Thomas Dowling tdowling at ohiolink.edu
Fri Aug 8 10:30:44 EDT 2008


On 08/08/2008 09:49 AM, Kerry Sullivan wrote:
> I have little to no control over our web presence anymore, but we recently
> experienced a massive spamming of all of our online forms for the entire
> organization.  We received thousands of emails overnight from multiple
> forms.  We have since disabled our forms and our web programmer is working
> on creating the forms in Flash.  He is extremely backed up and has not made
> much progress and in the meantime our users do without.


Flash is a solution to this?  I wasn't aware.  Make sure you keep an eye 
on accessibility issues.  If you're making something bots can't read, 
are you also making something screen readers can't read?

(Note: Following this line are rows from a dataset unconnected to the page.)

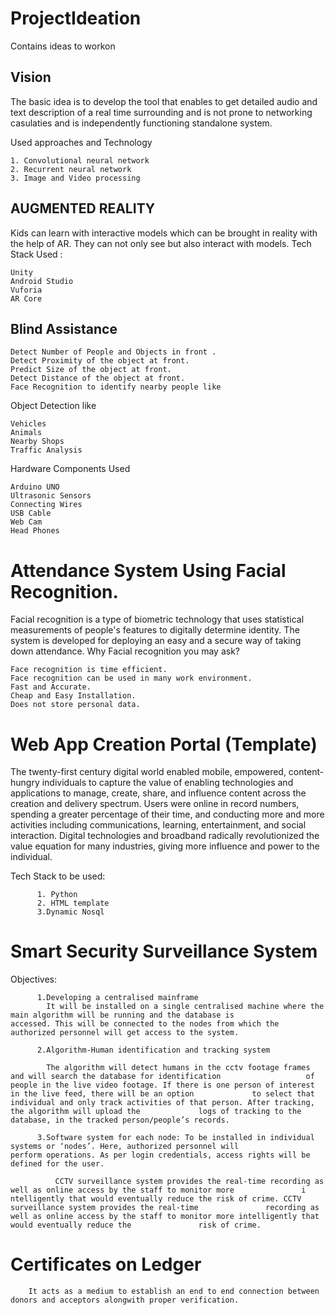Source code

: # ProjectIdeation
Contains ideas to workon 

## Vision

The basic idea is to develop the tool that enables to get detailed audio and text description of a real time surrounding and is not prone to networking casulaties and is independently functioning standalone system.

Used approaches and Technology

    1. Convolutional neural network
    2. Recurrent neural network
    3. Image and Video processing

## AUGMENTED REALITY

Kids can learn with interactive models which can be brought in reality with the help of AR. They can not only see but also interact with models.
Tech Stack Used :

    Unity
    Android Studio
    Vuforia
    AR Core

## Blind Assistance

    Detect Number of People and Objects in front .
    Detect Proximity of the object at front.
    Predict Size of the object at front.
    Detect Distance of the object at front.
    Face Recognition to identify nearby people like
    
Object Detection like

    Vehicles
    Animals
    Nearby Shops
    Traffic Analysis
    
Hardware Components Used

    Arduino UNO
    Ultrasonic Sensors
    Connecting Wires
    USB Cable
    Web Cam
    Head Phones
    
# Attendance System Using Facial Recognition.

Facial recognition is a type of biometric technology that uses statistical measurements of people's features to digitally determine identity. The system is developed for deploying an easy and a secure way of taking down attendance.
Why Facial recognition you may ask?

    Face recognition is time efficient.
    Face recognition can be used in many work environment.
    Fast and Accurate.
    Cheap and Easy Installation.
    Does not store personal data.

# Web App Creation Portal (Template)

The twenty-first century digital world enabled mobile, empowered, content-hungry individuals to capture the value of enabling technologies and applications to manage, create, share, and influence content across the creation and delivery spectrum. Users were online in record numbers, spending a greater percentage of their time, and conducting more and more activities including communications, learning, entertainment, and social interaction. Digital technologies and broadband radically revolutionized the value equation for many industries, giving more influence and power to the individual.      

Tech Stack to be used:

          1. Python
          2. HTML template
          3.Dynamic Nosql
          
# Smart Security Surveillance System
Objectives:

          1.Developing a centralised mainframe
            It will be installed on a single centralised machine where the main algorithm will be running and the database is             accessed. This will be connected to the nodes from which the authorized personnel will get access to the system.
            
          2.Algorithm-Human identification and tracking system

            The algorithm will detect humans in the cctv footage frames and will search the database for identification                   of people in the live video footage. If there is one person of interest in the live feed, there will be an option             to select that individual and only track activities of that person. After tracking, the algorithm will upload the             logs of tracking to the database, in the tracked person/people’s records.
            
          3.Software system for each node: To be installed in individual systems or ‘nodes’. Here, authorized personnel will             perform operations. As per login credentials, access rights will be defined for the user.

              CCTV surveillance system provides the real-time recording as well as online access by the staff to monitor more               i ntelligently that would eventually reduce the risk of crime. CCTV surveillance system provides the real-time               recording as well as online access by the staff to monitor more intelligently that would eventually reduce the               risk of crime.
              
# Certificates on Ledger
        It acts as a medium to establish an end to end connection between donors and acceptors alongwith proper verification.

Your options depend a lot on how much control you have over the forms 
and the scripts that handle them.  We've recently had some success 
(knock wood) by

   - using generic field names that don't register with
     crawler scripts (<input name="field1"> instead of
     <input name="email">)

   - putting an honeypot inside comments:
     <!--
     <input name="email">
     -->

   - Rejecting posts from anyone who puts gibberish
     into the actual e-mail field ("field1" or whatever) or
     puts anything into the "email" field.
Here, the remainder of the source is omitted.